Personal information
- Full name: Carlos Manuel Calderón Jaramillo
- Date of birth: 2 January 1959 (age 66)
- Place of birth: Cayambe, Ecuador
- Position: Defender

Senior career*
- Years: Team / Apps / (Gls)
- 1976–198X: América de Quito
- Aucas
- 1985–1986: Filanbanco
- Universidad Católica
- Deportivo Cuenca
- Macará
- Rocafuerte

International career
- Ecuador

Managerial career
- 1999: Deportivo Saquisilí
- 2002–2004: ESPOLI (assistant)
- 2005–2006: ESPOLI
- 2006: Deportivo Quevedo
- 2007: ESPOLI
- 2007: LDU Loja
- 2007: Universidad Católica
- 2007: Manta
- 2008: Aucas
- 2010–2011: ESPOLI
- 2011: Deportivo Azogues
- 2012: Olmedo
- 2012: ESPOLI
- 2014: ESPOLI
- 2014: UT Cotopaxi
- 2015: Técnico Universitario
- 2021: Deportivo Quito
- 2022: Cumbayá

= Carlos Calderón (Ecuadorian footballer) =

Ecuadorian footballer and manager (born 1959)

Carlos Manuel Calderón Jaramillo (born 2 January 1959) is an Ecuadorian football manager and former player who played as a defender.

==Playing career==
Born in Cayambe, Calderón began his career with América de Quito at the age of 17. He subsequently represented Aucas, Filanbanco, Universidad Católica del Ecuador, Deportivo Cuenca, Macará and Rocafuerte. He also played for the Ecuador national team in the 1980s.

==Coaching career==
After retiring, Calderón became a manager and led Deportivo Saquisilí to the Serie B in 1999. He was an assistant manager at ESPOLI before being named manager of the side for the 2005 season, and led the club back to the Serie A at the end of the campaign.

Sacked by ESPOLI on 29 May 2006, Calderón took over Deportivo Quevedo in August. He then returned to ESPOLI for the 2007 season, leaving after four matches and taking over LDU Loja in April.

For the remainder of the 2007 season, Calderón was in charge of Universidad Católica and Manta. On 4 June 2008, he was presented as manager of Aucas, but resigned on 13 September.

On 16 November 2009, Calderón returned to ESPOLI for the ensuing campaign. He was sacked on 18 February 2011, and subsequently worked for a short period at Deportivo Azogues.
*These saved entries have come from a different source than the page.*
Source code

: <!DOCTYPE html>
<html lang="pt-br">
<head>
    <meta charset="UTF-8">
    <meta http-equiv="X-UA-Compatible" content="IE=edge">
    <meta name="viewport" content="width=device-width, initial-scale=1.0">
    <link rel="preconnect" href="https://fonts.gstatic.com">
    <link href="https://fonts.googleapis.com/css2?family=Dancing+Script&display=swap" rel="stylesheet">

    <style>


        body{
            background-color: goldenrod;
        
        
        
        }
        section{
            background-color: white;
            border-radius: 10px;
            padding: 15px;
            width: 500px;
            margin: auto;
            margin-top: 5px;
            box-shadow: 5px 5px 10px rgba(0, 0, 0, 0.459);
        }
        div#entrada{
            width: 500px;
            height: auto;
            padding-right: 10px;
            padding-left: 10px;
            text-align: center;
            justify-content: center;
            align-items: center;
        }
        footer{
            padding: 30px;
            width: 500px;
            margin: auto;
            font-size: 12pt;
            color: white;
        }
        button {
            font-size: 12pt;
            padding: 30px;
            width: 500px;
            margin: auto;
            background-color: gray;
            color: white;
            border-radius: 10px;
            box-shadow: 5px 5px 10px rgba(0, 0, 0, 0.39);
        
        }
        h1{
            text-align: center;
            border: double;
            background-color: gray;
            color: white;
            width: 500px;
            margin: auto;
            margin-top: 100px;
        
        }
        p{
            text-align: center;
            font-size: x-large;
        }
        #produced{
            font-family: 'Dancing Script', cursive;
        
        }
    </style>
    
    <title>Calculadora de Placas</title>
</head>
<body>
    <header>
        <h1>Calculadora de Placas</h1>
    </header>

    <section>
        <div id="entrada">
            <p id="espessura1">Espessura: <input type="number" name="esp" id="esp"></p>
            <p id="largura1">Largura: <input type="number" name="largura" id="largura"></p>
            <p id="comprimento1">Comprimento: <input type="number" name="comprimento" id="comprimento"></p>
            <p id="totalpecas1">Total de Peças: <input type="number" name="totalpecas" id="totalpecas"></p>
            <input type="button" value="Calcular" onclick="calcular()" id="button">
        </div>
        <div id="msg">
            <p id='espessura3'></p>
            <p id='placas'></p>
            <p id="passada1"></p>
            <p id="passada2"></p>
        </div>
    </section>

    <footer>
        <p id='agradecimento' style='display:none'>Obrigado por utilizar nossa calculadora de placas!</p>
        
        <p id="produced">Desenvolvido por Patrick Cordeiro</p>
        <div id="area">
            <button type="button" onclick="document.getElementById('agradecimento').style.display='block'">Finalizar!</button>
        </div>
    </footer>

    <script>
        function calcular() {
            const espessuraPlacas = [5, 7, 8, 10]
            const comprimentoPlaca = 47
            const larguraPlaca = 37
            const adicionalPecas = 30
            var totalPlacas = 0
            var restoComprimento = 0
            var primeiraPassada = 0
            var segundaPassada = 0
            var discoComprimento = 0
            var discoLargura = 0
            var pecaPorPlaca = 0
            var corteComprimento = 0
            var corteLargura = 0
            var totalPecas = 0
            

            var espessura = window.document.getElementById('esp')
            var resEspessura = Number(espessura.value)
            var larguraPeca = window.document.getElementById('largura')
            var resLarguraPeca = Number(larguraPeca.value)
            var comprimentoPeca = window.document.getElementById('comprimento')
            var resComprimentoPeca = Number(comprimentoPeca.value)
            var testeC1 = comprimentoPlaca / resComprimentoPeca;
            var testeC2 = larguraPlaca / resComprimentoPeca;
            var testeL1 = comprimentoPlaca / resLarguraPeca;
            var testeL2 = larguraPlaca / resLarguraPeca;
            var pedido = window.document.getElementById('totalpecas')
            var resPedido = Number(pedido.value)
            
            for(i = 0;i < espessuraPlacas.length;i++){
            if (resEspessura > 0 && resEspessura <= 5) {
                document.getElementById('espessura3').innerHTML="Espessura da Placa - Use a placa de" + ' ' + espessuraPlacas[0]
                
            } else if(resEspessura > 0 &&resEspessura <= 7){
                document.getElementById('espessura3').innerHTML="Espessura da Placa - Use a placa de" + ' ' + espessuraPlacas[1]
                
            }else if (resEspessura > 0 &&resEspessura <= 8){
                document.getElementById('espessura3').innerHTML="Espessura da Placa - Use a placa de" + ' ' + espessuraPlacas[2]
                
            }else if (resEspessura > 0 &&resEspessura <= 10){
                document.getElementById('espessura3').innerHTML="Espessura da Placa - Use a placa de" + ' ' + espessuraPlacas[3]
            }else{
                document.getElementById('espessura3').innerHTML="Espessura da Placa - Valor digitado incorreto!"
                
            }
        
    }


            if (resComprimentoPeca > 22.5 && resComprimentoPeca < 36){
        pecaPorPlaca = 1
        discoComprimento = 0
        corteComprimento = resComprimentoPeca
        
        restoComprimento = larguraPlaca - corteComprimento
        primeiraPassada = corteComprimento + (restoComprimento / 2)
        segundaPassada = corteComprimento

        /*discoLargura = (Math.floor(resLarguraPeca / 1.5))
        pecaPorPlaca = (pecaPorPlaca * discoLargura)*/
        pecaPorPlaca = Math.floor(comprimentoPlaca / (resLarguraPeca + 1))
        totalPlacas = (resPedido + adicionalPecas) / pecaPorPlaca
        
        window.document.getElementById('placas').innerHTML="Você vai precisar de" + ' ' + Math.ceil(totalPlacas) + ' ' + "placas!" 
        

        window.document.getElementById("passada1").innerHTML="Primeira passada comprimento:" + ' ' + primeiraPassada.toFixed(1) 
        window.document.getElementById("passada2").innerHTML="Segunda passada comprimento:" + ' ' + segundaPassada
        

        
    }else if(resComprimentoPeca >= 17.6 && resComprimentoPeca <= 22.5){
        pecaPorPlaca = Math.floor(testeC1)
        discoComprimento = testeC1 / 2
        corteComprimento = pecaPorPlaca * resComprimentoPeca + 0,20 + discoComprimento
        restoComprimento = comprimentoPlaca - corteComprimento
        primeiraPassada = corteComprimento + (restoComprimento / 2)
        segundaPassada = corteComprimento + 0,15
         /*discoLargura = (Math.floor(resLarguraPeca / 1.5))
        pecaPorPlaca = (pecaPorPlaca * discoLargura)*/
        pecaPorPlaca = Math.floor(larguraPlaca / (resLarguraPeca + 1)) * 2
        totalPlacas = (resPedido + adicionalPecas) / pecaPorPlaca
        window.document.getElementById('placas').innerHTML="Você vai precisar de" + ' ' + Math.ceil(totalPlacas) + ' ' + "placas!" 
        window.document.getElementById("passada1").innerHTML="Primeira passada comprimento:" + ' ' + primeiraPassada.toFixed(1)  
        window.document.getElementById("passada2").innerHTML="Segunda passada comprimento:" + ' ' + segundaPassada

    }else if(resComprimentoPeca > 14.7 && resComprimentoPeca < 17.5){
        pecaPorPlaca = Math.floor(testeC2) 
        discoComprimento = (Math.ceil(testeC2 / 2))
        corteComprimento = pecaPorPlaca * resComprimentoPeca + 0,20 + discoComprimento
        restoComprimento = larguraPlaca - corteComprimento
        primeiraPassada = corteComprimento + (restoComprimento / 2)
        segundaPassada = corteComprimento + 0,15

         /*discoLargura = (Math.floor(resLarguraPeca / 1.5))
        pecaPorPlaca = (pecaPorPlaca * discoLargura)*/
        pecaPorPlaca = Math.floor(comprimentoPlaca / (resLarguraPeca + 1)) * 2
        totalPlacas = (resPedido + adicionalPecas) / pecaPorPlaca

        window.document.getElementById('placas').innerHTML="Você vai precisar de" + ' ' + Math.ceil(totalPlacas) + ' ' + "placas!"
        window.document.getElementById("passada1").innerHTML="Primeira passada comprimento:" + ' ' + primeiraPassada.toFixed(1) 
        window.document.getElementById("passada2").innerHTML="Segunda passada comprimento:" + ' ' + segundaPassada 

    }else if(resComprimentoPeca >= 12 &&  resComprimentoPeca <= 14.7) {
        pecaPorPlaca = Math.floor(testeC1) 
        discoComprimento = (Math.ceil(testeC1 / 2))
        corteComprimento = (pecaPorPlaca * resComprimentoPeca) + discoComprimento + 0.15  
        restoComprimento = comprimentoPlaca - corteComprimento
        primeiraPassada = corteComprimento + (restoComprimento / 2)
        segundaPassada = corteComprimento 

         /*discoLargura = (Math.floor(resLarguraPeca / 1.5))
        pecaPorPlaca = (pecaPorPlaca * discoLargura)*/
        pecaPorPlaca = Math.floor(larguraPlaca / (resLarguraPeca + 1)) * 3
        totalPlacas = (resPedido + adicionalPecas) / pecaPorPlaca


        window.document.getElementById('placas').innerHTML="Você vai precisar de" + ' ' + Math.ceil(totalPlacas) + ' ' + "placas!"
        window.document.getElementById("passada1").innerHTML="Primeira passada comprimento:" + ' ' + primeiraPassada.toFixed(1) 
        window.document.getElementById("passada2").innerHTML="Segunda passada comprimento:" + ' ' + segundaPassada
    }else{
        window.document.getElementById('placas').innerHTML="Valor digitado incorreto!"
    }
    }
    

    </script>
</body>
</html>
Calderón was named at the helm of Olmedo on 7 December 2011, but resigned the following 12 February. Ten days later, he returned to ESPOLI, but opted to leave at the end of the season.

On 24 December 2013, Calderón returned to ESPOLI once again. He left and took over Universidad Técnica de Cotopaxi before being named in charge of Técnico Universitario on 8 December 2014.
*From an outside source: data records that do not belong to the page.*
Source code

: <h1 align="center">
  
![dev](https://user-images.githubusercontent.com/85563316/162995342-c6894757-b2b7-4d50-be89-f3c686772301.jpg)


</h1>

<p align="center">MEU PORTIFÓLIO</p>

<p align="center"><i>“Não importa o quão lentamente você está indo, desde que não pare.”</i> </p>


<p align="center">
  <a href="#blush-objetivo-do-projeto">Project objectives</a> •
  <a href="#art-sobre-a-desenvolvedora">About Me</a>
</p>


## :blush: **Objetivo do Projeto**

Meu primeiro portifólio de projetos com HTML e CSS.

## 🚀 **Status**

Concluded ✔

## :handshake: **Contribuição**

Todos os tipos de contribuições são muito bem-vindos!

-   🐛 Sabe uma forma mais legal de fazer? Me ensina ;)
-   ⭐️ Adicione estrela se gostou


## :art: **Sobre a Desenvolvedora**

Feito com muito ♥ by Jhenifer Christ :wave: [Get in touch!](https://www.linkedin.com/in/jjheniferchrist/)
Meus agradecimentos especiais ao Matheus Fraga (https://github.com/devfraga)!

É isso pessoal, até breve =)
Calderón resigned from Técnico on 25 May 2015, and remained without a club for nearly six years before being appointed Deportivo Quito manager on 7 June 2021. He left at the end of the season, after failing to qualify to the final stages of Segunda Categoría.

On 20 May 2022, Calderón returned to the top tier after being named manager of Cumbayá, but was sacked on 6 September.